#### [Extracted data]
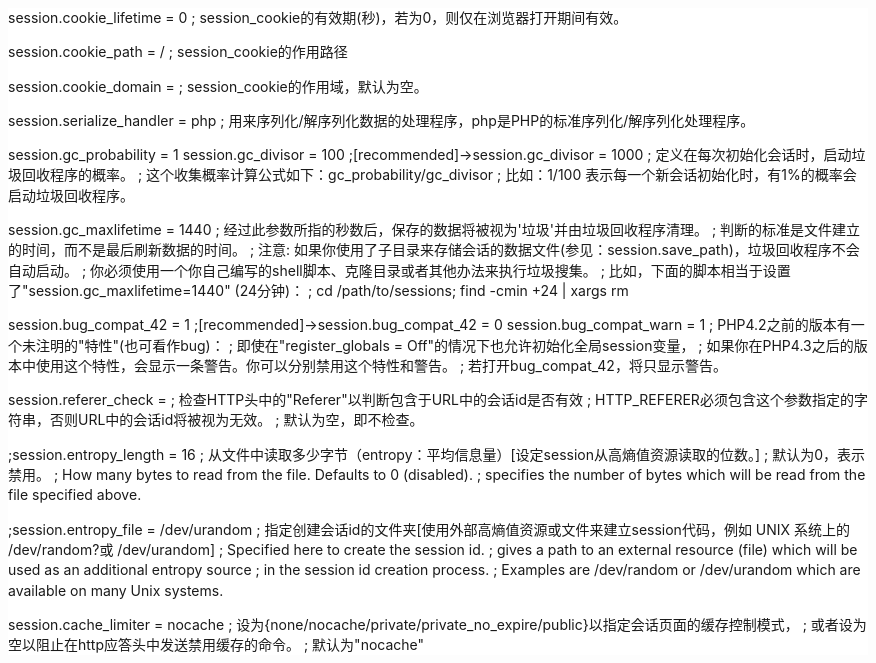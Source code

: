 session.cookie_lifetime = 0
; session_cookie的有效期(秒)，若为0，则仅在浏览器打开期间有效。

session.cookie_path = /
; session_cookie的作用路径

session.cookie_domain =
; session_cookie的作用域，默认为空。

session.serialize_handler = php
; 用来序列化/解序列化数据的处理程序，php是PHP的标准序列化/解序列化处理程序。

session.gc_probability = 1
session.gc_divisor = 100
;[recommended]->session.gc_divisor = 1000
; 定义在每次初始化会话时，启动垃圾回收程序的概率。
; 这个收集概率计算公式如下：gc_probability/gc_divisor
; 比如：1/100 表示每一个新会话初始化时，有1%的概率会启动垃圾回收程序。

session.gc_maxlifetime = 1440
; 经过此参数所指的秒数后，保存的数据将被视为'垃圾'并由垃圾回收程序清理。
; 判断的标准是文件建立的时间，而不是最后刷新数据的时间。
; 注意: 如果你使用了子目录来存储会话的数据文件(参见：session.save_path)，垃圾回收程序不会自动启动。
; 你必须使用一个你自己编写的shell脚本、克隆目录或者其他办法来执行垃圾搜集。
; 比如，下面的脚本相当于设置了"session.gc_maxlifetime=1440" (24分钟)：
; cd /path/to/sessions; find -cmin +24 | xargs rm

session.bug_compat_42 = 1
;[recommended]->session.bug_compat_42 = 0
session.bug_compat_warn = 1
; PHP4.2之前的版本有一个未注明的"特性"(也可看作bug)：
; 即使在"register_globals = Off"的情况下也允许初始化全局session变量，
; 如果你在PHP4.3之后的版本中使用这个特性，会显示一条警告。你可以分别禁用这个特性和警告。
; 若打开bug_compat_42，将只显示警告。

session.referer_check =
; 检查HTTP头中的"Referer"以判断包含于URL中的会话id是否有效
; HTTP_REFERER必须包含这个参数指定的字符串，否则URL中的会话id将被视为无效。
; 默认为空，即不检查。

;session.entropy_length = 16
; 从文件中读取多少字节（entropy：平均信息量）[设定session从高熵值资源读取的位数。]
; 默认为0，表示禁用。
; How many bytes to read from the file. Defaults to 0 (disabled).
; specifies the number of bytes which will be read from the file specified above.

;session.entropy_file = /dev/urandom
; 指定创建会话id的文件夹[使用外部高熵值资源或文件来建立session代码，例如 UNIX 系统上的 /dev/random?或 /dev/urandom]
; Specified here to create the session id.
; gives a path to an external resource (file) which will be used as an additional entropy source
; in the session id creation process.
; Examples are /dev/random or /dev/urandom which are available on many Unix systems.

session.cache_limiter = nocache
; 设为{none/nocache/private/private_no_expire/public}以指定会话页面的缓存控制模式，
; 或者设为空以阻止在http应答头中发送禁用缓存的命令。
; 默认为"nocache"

#### [What you are asked to do]
Each entry must be set down word for word; no image may be carried over.

#### [Response to this exercise]
Source code

: session.cookie_lifetime = 0
; session_cookie的有效期(秒)，若为0，则仅在浏览器打开期间有效。

session.cookie_path = /
; session_cookie的作用路径

session.cookie_domain =
; session_cookie的作用域，默认为空。

session.serialize_handler = php
; 用来序列化/解序列化数据的处理程序，php是PHP的标准序列化/解序列化处理程序。

session.gc_probability = 1
session.gc_divisor = 100
;[recommended]->session.gc_divisor = 1000
; 定义在每次初始化会话时，启动垃圾回收程序的概率。
; 这个收集概率计算公式如下：gc_probability/gc_divisor
; 比如：1/100 表示每一个新会话初始化时，有1%的概率会启动垃圾回收程序。

session.gc_maxlifetime = 1440
; 经过此参数所指的秒数后，保存的数据将被视为'垃圾'并由垃圾回收程序清理。
; 判断的标准是文件建立的时间，而不是最后刷新数据的时间。
; 注意: 如果你使用了子目录来存储会话的数据文件(参见：session.save_path)，垃圾回收程序不会自动启动。
; 你必须使用一个你自己编写的shell脚本、克隆目录或者其他办法来执行垃圾搜集。
; 比如，下面的脚本相当于设置了"session.gc_maxlifetime=1440" (24分钟)：
; cd /path/to/sessions; find -cmin +24 | xargs rm

session.bug_compat_42 = 1
;[recommended]->session.bug_compat_42 = 0
session.bug_compat_warn = 1
; PHP4.2之前的版本有一个未注明的"特性"(也可看作bug)：
; 即使在"register_globals = Off"的情况下也允许初始化全局session变量，
; 如果你在PHP4.3之后的版本中使用这个特性，会显示一条警告。你可以分别禁用这个特性和警告。
; 若打开bug_compat_42，将只显示警告。

session.referer_check =
; 检查HTTP头中的"Referer"以判断包含于URL中的会话id是否有效
; HTTP_REFERER必须包含这个参数指定的字符串，否则URL中的会话id将被视为无效。
; 默认为空，即不检查。

;session.entropy_length = 16
; 从文件中读取多少字节（entropy：平均信息量）[设定session从高熵值资源读取的位数。]
; 默认为0，表示禁用。
; How many bytes to read from the file. Defaults to 0 (disabled).
; specifies the number of bytes which will be read from the file specified above.

;session.entropy_file = /dev/urandom
; 指定创建会话id的文件夹[使用外部高熵值资源或文件来建立session代码，例如 UNIX 系统上的 /dev/random?或 /dev/urandom]
; Specified here to create the session id.
; gives a path to an external resource (file) which will be used as an additional entropy source
; in the session id creation process.
; Examples are /dev/random or /dev/urandom which are available on many Unix systems.

session.cache_limiter = nocache
; 设为{none/nocache/private/private_no_expire/public}以指定会话页面的缓存控制模式，
; 或者设为空以阻止在http应答头中发送禁用缓存的命令。
; 默认为"nocache"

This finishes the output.